→ Exercise goal: From the records below, find each line with the string "Tieftöner" and copy it.

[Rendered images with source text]
+ + + + + + +

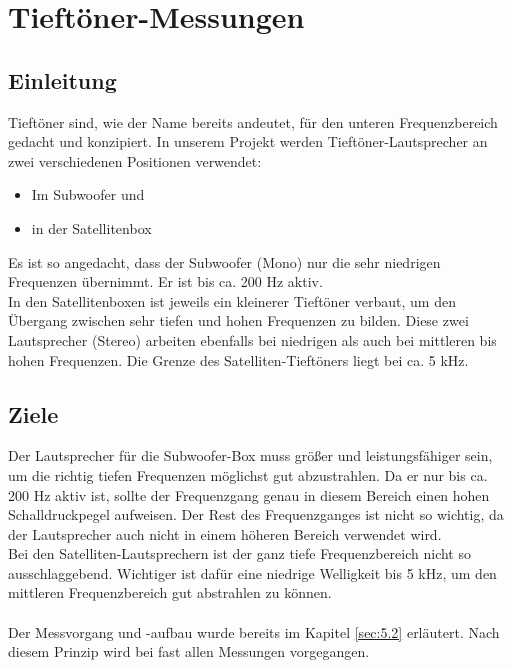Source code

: \section{Tieftöner-Messungen} \label{sec:5.3}
\subsection{Einleitung} \label{subsec:5.3.1}
Tieftöner sind, wie der Name bereits andeutet, für den unteren Frequenzbereich gedacht und konzipiert. In unserem Projekt werden Tieftöner-Lautsprecher an zwei verschiedenen Positionen verwendet:
\begin{itemize}
	\item Im Subwoofer und 
	\item in der Satellitenbox
\end{itemize}
Es ist so angedacht, dass der Subwoofer (Mono) nur die sehr niedrigen Frequenzen übernimmt. Er ist bis ca. 200 Hz aktiv.\\
In den Satellitenboxen ist jeweils ein kleinerer Tieftöner verbaut, um den Übergang zwischen sehr tiefen und hohen Frequenzen zu bilden. Diese zwei Lautsprecher (Stereo) arbeiten ebenfalls bei niedrigen als auch bei mittleren bis hohen Frequenzen. Die Grenze des Satelliten-Tieftöners liegt bei ca. 5 kHz.

\subsection{Ziele} \label{subsec:5.3.2}
Der Lautsprecher für die Subwoofer-Box muss größer und leistungsfähiger sein, um die richtig tiefen Frequenzen möglichst gut abzustrahlen. Da er nur bis ca. 200 Hz aktiv ist, sollte der Frequenzgang genau in diesem Bereich einen hohen Schalldruckpegel aufweisen. Der Rest des Frequenzganges ist nicht so wichtig, da der Lautsprecher auch nicht in einem höheren Bereich verwendet wird. \\
Bei den Satelliten-Lautsprechern ist der ganz tiefe Frequenzbereich nicht so ausschlaggebend. Wichtiger ist dafür eine niedrige Welligkeit bis 5 kHz, um den mittleren Frequenzbereich gut abstrahlen zu können.\\ \\
Der Messvorgang und -aufbau wurde bereits im Kapitel \ref{sec:5.2} erläutert. Nach diesem Prinzip wird bei fast allen Messungen vorgegangen.

\newpage
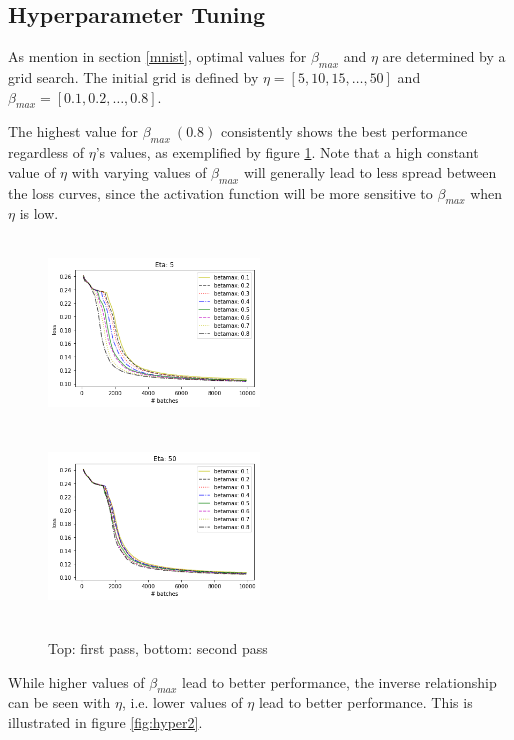 \documentclass{article}
\begin{document}
\subsection{Hyperparameter Tuning} 
As mention in section \ref{mnist}, optimal values for $\beta_{max}$ and $\eta$ are determined by a grid search. The initial grid is defined by $\eta = [5, 10, 15, \dots, 50]$ and $\beta_{max} = [0.1, 0.2, \dots, 0.8]$. 

The highest value for $\beta_{max} \ (0.8)$ consistently shows the best performance regardless of $\eta$'s values, as exemplified by figure \ref{fig:hyper1}. Note that a high constant value of $\eta$ with varying values of $\beta_{max}$ will generally lead to less spread between the loss curves, since the activation function will be more sensitive to $\beta_{max}$ when $\eta$ is low. 

\begin{figure}[H]
      \centering
      \includegraphics[width=0.5\textwidth,height=5cm,keepaspectratio]{img/appendix/hyper/eta5.png}
      \includegraphics[width=0.5\textwidth,height=5cm,keepaspectratio]{img/appendix/hyper/eta50.png}
      \caption{Top: first pass, bottom: second pass}
      \label{fig:hyper1}
  \end{figure}

While higher values of $\beta_{max}$ lead to better performance, the inverse relationship can be seen with $\eta$, i.e. lower values of $\eta$ lead to better performance. This is illustrated in figure \ref{fig:hyper2}.  
\end{document}

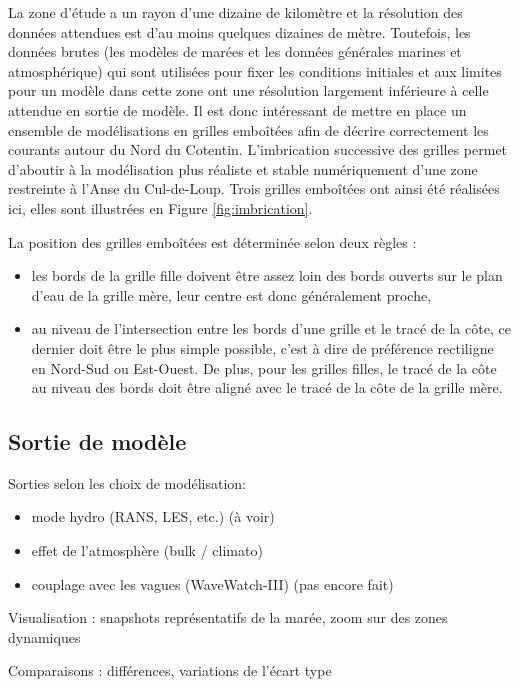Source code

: \documentclass[10pt,a4paper,titlepage]{article}
\begin{document}
La zone d'étude a un rayon d'une dizaine de kilomètre et la résolution des données attendues est d'au moins quelques dizaines de mètre.
Toutefois, les données brutes (les modèles de marées et les données générales marines et atmosphérique) qui sont utilisées pour fixer les conditions initiales et aux limites pour un modèle dans cette zone ont une résolution largement inférieure à celle attendue en sortie de modèle.
Il est donc intéressant de mettre en place un ensemble de modélisations en grilles emboîtées afin de décrire correctement les courants autour du Nord du Cotentin.
L'imbrication successive des grilles permet d'aboutir à la modélisation plus réaliste et stable numériquement d'une zone restreinte à l'Anse du Cul-de-Loup.
Trois grilles emboîtées ont ainsi été réalisées ici, elles sont illustrées en Figure \ref{fig:imbrication}.


La position des grilles emboîtées est déterminée selon deux règles :
\begin{itemize}
    \item les bords de la grille fille doivent être assez loin des bords ouverts sur le plan d'eau de la grille mère, leur centre est donc généralement proche,
    \item au niveau de l'intersection entre les bords d'une grille et le tracé de la côte, ce dernier doit être le plus simple possible, c'est à dire de préférence rectiligne en Nord-Sud ou Est-Ouest.
    De plus, pour les grilles filles, le tracé de la côte au niveau des bords doit être aligné avec le tracé de la côte de la grille mère.
\end{itemize}

\subsection{Sortie de modèle}
\label{sub:sortie_modele}
Sorties selon les choix de modélisation:
\begin{itemize}
    \item mode hydro (RANS, LES, etc.) (à voir)
    \item effet de l'atmosphère (bulk / climato)
    \item couplage avec les vagues (WaveWatch-III) (pas encore fait)
\end{itemize}

Visualisation : snapshots représentatifs de la marée, zoom sur des zones dynamiques

Comparaisons : différences, variations de l'écart type
\end{document}
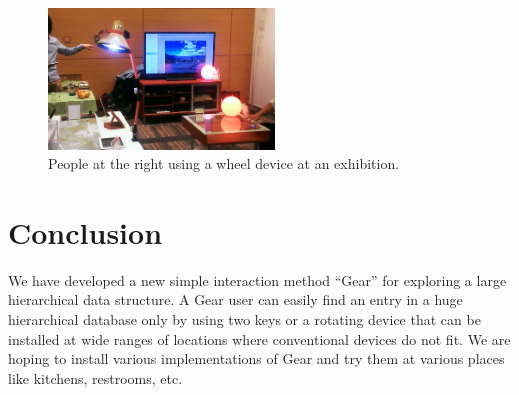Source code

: \documentclass[conference]{IEEEtran}
\begin{document}
\begin{figure}[H]
\centerline{\includegraphics[width=60mm,bb=0 0 527 329]{figures/c520d5dfbd06c532d48d324a7019b00c.png}}
\caption{People at the right using a wheel device at an exhibition.}
\label{exhibition}
\end{figure}


\section{Conclusion}

We have developed a new simple interaction method ``Gear'' for exploring
a large hierarchical data structure.
A Gear user can easily find an entry in a huge hierarchical database
only by using two keys or a rotating device that can be installed at
wide ranges of locations where conventional devices do not fit.
We are hoping to install various implementations of Gear and try them at
various places like kitchens, restrooms, etc.

\small{


}
\end{document}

+ + + + + + +

→ Task answer:
: \section{Tieftöner-Messungen} \label{sec:5.3}
Tieftöner sind, wie der Name bereits andeutet, für den unteren Frequenzbereich gedacht und konzipiert. In unserem Projekt werden Tieftöner-Lautsprecher an zwei verschiedenen Positionen verwendet:
In den Satellitenboxen ist jeweils ein kleinerer Tieftöner verbaut, um den Übergang zwischen sehr tiefen und hohen Frequenzen zu bilden. Diese zwei Lautsprecher (Stereo) arbeiten ebenfalls bei niedrigen als auch bei mittleren bis hohen Frequenzen. Die Grenze des Satelliten-Tieftöners liegt bei ca. 5 kHz.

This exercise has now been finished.